- Hiduj Location within Iran
- Coordinates: 27°00′02″N 62°07′01″E﻿ / ﻿27.00056°N 62.11694°E
- Country: Iran
- Province: Sistan and Baluchestan
- County: Sib and Suran
- District: Hiduj

Population (2016)
- • Total: 1,674
- Time zone: UTC+3:30 (IRST)

= Hiduj =

City in Sistan and Baluchestan province, Iran

Hiduj (هيدوچ) (Note: Also romanized as Hīdūj; also known as Hīdach, Hiduch, Hīdūj-e Bālā (هیدوج بالا; English: Upper Hiduj), Hindugeh, and Īdoj-e Bālā) is a city in, and the capital of, Hiduj District of Sib and Suran County, Sistan and Baluchestan province, Iran.

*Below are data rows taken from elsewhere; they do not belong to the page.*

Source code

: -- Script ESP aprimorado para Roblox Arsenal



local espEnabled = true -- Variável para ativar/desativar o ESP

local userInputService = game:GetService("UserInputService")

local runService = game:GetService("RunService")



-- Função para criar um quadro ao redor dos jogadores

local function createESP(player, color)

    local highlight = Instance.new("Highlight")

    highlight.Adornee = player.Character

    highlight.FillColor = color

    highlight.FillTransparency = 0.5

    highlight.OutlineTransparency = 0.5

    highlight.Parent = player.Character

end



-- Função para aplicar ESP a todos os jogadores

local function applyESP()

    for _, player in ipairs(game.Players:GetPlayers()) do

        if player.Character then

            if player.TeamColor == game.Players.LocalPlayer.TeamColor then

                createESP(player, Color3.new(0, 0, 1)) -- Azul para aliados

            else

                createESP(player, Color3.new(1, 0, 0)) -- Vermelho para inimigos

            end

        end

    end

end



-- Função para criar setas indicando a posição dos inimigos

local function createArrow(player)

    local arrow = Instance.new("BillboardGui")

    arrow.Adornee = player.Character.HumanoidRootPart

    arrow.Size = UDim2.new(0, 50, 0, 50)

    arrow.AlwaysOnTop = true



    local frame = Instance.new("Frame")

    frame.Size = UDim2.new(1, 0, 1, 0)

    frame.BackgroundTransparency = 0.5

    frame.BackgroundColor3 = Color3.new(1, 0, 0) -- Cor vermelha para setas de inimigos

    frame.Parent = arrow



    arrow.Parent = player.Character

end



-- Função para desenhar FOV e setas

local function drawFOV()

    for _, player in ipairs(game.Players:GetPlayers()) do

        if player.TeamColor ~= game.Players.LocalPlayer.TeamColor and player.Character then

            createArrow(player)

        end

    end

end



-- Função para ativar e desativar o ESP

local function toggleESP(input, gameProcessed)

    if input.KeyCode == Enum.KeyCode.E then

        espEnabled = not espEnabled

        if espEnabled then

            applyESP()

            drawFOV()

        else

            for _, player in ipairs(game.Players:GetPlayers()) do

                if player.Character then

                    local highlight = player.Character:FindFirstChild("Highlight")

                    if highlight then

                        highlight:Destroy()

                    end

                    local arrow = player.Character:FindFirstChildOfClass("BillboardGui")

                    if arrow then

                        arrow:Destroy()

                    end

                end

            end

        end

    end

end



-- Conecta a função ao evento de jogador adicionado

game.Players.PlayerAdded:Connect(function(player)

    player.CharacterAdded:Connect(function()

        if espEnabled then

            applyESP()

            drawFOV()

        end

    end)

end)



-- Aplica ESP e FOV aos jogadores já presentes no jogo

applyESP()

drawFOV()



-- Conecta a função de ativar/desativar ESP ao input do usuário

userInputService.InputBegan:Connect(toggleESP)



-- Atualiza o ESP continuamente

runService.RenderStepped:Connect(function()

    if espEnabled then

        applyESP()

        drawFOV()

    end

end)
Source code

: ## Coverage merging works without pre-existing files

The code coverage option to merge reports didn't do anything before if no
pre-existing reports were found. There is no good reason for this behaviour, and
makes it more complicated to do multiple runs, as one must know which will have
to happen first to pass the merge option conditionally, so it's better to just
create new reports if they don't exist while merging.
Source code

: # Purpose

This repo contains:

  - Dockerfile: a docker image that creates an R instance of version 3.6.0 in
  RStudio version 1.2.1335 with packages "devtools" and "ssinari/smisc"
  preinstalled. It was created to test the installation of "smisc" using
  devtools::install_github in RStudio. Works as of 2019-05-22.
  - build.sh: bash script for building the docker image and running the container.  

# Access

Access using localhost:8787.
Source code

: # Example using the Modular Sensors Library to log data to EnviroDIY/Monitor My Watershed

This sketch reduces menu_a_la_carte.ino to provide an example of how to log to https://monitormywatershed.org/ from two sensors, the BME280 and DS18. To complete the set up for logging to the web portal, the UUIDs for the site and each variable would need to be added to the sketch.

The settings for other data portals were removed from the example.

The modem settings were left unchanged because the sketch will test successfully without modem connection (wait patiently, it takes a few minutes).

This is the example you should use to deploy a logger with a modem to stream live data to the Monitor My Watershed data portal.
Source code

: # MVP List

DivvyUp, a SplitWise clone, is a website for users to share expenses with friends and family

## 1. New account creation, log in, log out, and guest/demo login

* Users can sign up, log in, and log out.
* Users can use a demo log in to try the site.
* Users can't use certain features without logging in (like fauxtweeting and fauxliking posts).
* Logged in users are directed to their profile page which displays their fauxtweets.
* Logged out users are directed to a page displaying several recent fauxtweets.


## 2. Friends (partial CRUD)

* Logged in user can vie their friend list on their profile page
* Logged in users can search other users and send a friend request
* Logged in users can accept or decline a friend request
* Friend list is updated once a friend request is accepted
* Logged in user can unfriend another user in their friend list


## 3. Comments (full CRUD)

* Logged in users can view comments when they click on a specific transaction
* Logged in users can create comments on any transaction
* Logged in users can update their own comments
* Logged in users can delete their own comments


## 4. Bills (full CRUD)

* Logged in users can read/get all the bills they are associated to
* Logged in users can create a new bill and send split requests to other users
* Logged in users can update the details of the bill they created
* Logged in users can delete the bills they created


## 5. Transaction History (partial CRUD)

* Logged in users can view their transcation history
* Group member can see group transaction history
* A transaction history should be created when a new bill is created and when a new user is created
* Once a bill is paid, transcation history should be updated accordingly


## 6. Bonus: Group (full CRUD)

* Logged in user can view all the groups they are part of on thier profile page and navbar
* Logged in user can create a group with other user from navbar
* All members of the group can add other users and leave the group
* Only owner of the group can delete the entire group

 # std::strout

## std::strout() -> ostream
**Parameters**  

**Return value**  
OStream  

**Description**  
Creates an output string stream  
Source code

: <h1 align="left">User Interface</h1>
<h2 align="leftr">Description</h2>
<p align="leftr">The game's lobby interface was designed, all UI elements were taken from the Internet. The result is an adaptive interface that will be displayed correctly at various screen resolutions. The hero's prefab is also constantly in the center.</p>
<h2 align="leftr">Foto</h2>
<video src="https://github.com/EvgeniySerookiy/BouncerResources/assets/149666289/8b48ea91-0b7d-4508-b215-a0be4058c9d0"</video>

It also serves as the administrative center for Hiduj Rural District.

==Demographics==
===Population===
At the time of the 2006 National Census, the city's population was 1,065 in 217 households, when it was in Saravan County. The following census in 2011 counted 1,526 people in 358 households, by which time the district had been separated from its parent county during the establishment of Sib and Suran County. At the 2016 census, the population of the city was 1,674 in 383 households.